Un an plus tard suit une deuxième ligne, moins coûteuse, 'Ginger', qu'elle vend dans des boutiques jusqu'en Australie. Elle est présentée par les top modèles de l'époque comme Grace Coddington et, bien sûr, Twiggy. Et pour ceux qui trouvent cette petite ligne encore trop chère, Quant propose des patrons de couture permettant de confectionner sa propre tenue. Car, oui, à l'époque non seulement les jeunes filles savent coudre, mais il y a encore beaucoup de couturières qui recopient les modèles en vogue. Viennent ensuite les chaussures, les sous-vêtements et les accessoires. Et, dans l'ambiance futuromania de l'époque, Quant est la première à utiliser du PVC et à fabriquer des cirés et accessoires 'wet look'.
On estime qu'à la fin des années 60, sept millions de femmes possèdent au moins quelque chose signé Mary Quant. Car à tout ce qui touche à la mode, vient s'ajouter une ligne de maquillage très pop et, dans les années septante, elle propose aussi du mobilier, du tissus d'ameublement et des couettes de lit: "Je n'ai jamais prétendu avoir inventé la mini-jupe. Par contre, la couette, c'est moi!"
À propos de lit... Dans une interview accordée au Guardian en 1967, non seulement elle plaide en faveur d'une pornographie esthétique, mais elle admet volontiers que, malgré les collants, ses vêtements courts attirent l'attention sur l'entrejambe: "Non pas pour dire "Viens ici", mais pour provoquer. Le message est "Je suis très sexy, j'aime le sexe et je suis provocante, mais tu devras mettre le paquet pour pouvoir être avec moi". Maintenant, c'est la femme qui décide."
Angleterre versus France
Au bout du compte, c'est le maquillage qui lui rapportera le plus. Sa popularité, tellement liée au style des années soixante, pâlira avec l'évolution de la mode, mais elle continuera à produire des cosmétiques. Elle restera dans les annales comme celle qui a inventé la mini-jupe - bien que son invention soit également attribuée au créateur français space age André Courrèges. C'est l'éternel débat: Angleterre versus France, street style versus couture...
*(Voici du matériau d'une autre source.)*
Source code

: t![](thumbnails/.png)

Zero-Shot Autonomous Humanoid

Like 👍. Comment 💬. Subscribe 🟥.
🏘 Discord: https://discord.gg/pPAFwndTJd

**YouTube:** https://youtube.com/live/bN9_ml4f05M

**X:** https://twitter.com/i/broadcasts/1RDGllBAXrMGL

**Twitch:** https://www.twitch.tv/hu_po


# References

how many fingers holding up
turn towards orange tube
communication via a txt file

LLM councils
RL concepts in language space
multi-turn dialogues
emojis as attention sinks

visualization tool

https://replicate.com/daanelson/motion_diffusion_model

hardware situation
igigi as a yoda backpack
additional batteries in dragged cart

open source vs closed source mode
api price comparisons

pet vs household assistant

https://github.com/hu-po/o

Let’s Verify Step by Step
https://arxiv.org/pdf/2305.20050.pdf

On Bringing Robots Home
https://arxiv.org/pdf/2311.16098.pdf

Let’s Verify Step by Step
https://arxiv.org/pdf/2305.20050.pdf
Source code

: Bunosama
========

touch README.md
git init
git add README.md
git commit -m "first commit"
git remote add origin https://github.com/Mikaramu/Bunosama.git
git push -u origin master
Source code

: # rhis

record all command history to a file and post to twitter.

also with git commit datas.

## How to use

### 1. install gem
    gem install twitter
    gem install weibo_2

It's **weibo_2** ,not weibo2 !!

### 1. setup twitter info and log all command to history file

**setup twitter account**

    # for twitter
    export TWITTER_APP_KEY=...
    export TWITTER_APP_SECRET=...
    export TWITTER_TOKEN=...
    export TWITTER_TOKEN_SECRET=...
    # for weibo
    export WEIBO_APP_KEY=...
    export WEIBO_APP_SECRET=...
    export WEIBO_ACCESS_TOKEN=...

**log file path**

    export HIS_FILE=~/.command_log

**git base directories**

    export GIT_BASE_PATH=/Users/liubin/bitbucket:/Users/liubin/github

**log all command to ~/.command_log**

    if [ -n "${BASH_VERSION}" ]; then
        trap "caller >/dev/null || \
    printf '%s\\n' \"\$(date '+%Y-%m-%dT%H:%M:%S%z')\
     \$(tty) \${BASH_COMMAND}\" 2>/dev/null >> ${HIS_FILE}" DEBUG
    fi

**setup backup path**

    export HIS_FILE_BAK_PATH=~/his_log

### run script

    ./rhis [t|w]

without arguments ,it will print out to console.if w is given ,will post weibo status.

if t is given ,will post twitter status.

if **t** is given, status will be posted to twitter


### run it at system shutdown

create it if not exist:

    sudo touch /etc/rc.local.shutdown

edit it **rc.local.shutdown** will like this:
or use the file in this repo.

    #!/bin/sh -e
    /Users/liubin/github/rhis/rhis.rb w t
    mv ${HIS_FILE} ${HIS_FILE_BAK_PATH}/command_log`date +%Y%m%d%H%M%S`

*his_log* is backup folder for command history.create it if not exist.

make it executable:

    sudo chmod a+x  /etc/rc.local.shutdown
En 2000, le label Quant est racheté pour un montant inconnu par une société japonaise: il y a au Japon plus de 200 boutiques Mary Quant qui vendent principalement du maquillage et des versions 'kawaii' et pastel de ce style autrefois iconique.
Depuis, le calme est revenu. Du moins jusqu'à présent, car le V&A Museum semble ne pas être le seul à avoir compris qu'il est temps d'accorder à la créatrice la place qu'elle mérite dans l'histoire. Deux autres expositions lui sont également consacrées. 'Swinging Sixties: A lifestyle revolution' présente l'influence de la créatrice et de son ami Terence Conran sur le mode de vie sixties.
Plus près de chez nous, le Modemuseum de Hasselt accorde à la créatrice un rôle important dans 'Wonder Women', une exposition sur les femmes puissantes dans l'histoire de la mode dont l'ouverture est prévue ce samedi.
'Mary Quant', jusqu'au 16 février 2020 au V&A Museum de Londres.
'Swinging London: a lifestyle revolution.'Terence Conran - Mary Quant,' jusqu'au 2 juin au Fashion and Textile Museum à Londres.
'Wonder Women,' du 13 avril au 16 septembre au Modemuseum à Hasselt.